Experimental Hematology
Volume 37, Issue 8 , Pages 889-900, August 2009

Role of STAT3 and GATA-1 interactions in γ-globin gene expression

  • Xiao Yao

      Affiliations

    • Department of Molecular and Cell Biology, University of Texas at Dallas, Richardson, Tex., USA
  • ,
  • Sirisha Kodeboyina

      Affiliations

    • Department of Molecular and Cell Biology, University of Texas at Dallas, Richardson, Tex., USA
  • ,
  • Li Liu

      Affiliations

    • Department of Molecular and Cell Biology, University of Texas at Dallas, Richardson, Tex., USA
  • ,
  • James Dzandu

      Affiliations

    • Department of Molecular and Cell Biology, University of Texas at Dallas, Richardson, Tex., USA
  • ,
  • Jose Sangerman

      Affiliations

    • Department of Pediatrics, Yale University, New Haven, Conn., USA
  • ,
  • Solomon F. Ofori-Acquah

      Affiliations

    • Department of Pediatrics, Emory University, Atlanta, Ga., USA
  • ,
  • Betty S. Pace

      Affiliations

    • Department of Molecular and Cell Biology, University of Texas at Dallas, Richardson, Tex., USA
    • Corresponding Author InformationOffprint requests to: Betty S. Pace, M.D., Department of Molecular and Cell Biology, University of Texas at Dallas, FO 3.1, 800 West Campbell Road, Richardson, TX 75080

Received 14 September 2008; received in revised form 6 April 2009; accepted 8 May 2009. published online 18 May 2009.

Objective

We previously demonstrated a silencing role for signal transducers and activators of transcription 3 (STAT3) in γ-globin gene regulation in primary erythroid cells.
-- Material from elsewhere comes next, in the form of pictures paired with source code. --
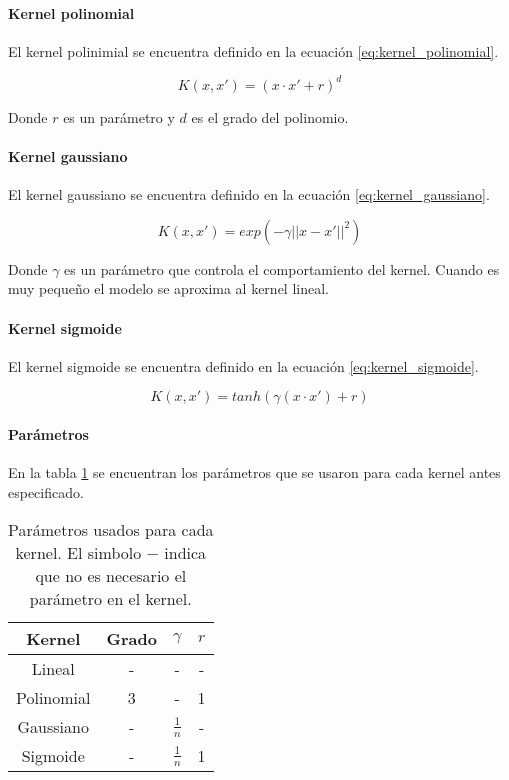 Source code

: \paragraph{Kernel polinomial}

El kernel polinimial se encuentra definido en la ecuación \ref{eq:kernel_polinomial}.

\begin{equation}
    K(x,x') = (x \cdot x'+r)^d
    \label{eq:kernel_polinomial}
\end{equation}

Donde $r$ es un parámetro y $d$ es el grado del polinomio.

\paragraph{Kernel gaussiano}

El kernel gaussiano se encuentra definido en la ecuación \ref{eq:kernel_gaussiano}.

\begin{equation}
    K(x,x') = exp(- \gamma ||x - x'||^2)
    \label{eq:kernel_gaussiano}
\end{equation}

Donde $\gamma$ es un parámetro que controla el comportamiento del kernel. Cuando es muy pequeño el modelo se aproxima al kernel lineal.

\paragraph{Kernel sigmoide}

El kernel sigmoide se encuentra definido en la ecuación \ref{eq:kernel_sigmoide}.

\begin{equation}
    K(x,x') = tanh(\gamma (x \cdot x') +r)
    \label{eq:kernel_sigmoide}
\end{equation}


\paragraph{Parámetros}

En la tabla \ref{table:pca_parameters} se encuentran los parámetros que se usaron para cada kernel antes especificado.

\begin{table}[H]
    \centering
    \begin{tabular}{cccc} \hline
        Kernel     & Grado & $\gamma$      & $r$ \\ \hline
        Lineal     & -     & -             & -   \\
        Polinomial & 3     & -             & 1   \\
        Gaussiano  & -     & $\frac{1}{n}$ & -   \\
        Sigmoide   & -     & $\frac{1}{n}$ & 1   \\ \hline
    \end{tabular}
    \caption{Parámetros usados para cada kernel. El simbolo $-$ indica que no es necesario el parámetro en el kernel.}
    \label{table:pca_parameters}
\end{table} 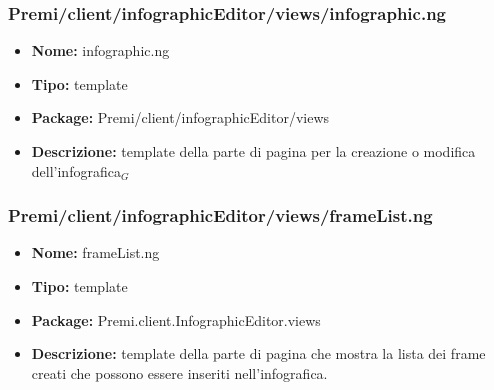 \subsubsection{Premi/client/infographicEditor/views/infographic.ng}
\begin{itemize}
  \item[] \textbf{Nome:} infographic.ng
  \item[] \textbf{Tipo:} template
  \item[] \textbf{Package:} Premi/client/infographicEditor/views
  \item[] \textbf{Descrizione:}  template della parte di pagina per la creazione o modifica dell'infografica$_G$
\end{itemize}
\subsubsection{Premi/client/infographicEditor/views/frameList.ng}
\begin{itemize}
  \item[] \textbf{Nome:} frameList.ng
  \item[] \textbf{Tipo:} template
  \item[] \textbf{Package:} Premi.client.InfographicEditor.views
  \item[] \textbf{Descrizione:} template della parte di pagina che mostra la lista dei frame creati che possono essere inseriti nell'infografica.
\end{itemize}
Recently, GATA-1, a key transcription factor involved in hematopoietic cell development, was shown to directly inhibit STAT3 activity in vivo. Therefore, we completed studies to determine if interactions between these two factors influence γ-globin gene expression.

Materials and Methods

Chromatin immunoprecipitation assay was used to ascertain in vivo protein binding at the γ-globin 5′ untranslated region (5′UTR); protein–protein interactions were examined by coimmunoprecipitation analysis. In vitro proteinDNA binding were completed using surface plasmon resonance and electrophoretic mobility shift assay. Activity of a luciferase γ-globin promoter reporter and levels of γ-globin messenger RNA and fetal hemoglobin in stable K562 cell lines overexpressing STAT3 and GATA-1, were used to determine the influence of the STAT3/GATA-1 interaction on γ-globin gene expression.

Results

We observed interaction between STAT3 and GATA-1 in K562 and mouse erythroleukemia cells in vivo at the γ-globin 5′UTR by chromatin immunoprecipitation assay. Electrophoretic mobility shift assay performed with a 41-base pair γ-globin DNA probe (γ41) demonstrated the presence of STAT3 and GATA-1 proteins in complexes assembled at the γ-globin 5′UTR. A consensus STAT3 DNA probe inhibited GATA-1–binding in a concentration-dependent manner, and the converse was also true. Enforced STAT3 expression augmented its binding at the γ-globin 5′UTR in vivo and silenced γ-promoter–driven luciferase activity. Stable enforced STAT3 expression in K562 cells reduced endogenous γ-globin messenger RNA level. This effect was reversed by GATA-1.

Conclusion

These data provide evidence that GATA-1 can reverse STAT3-mediated γ-globin gene silencing in erythroid cells.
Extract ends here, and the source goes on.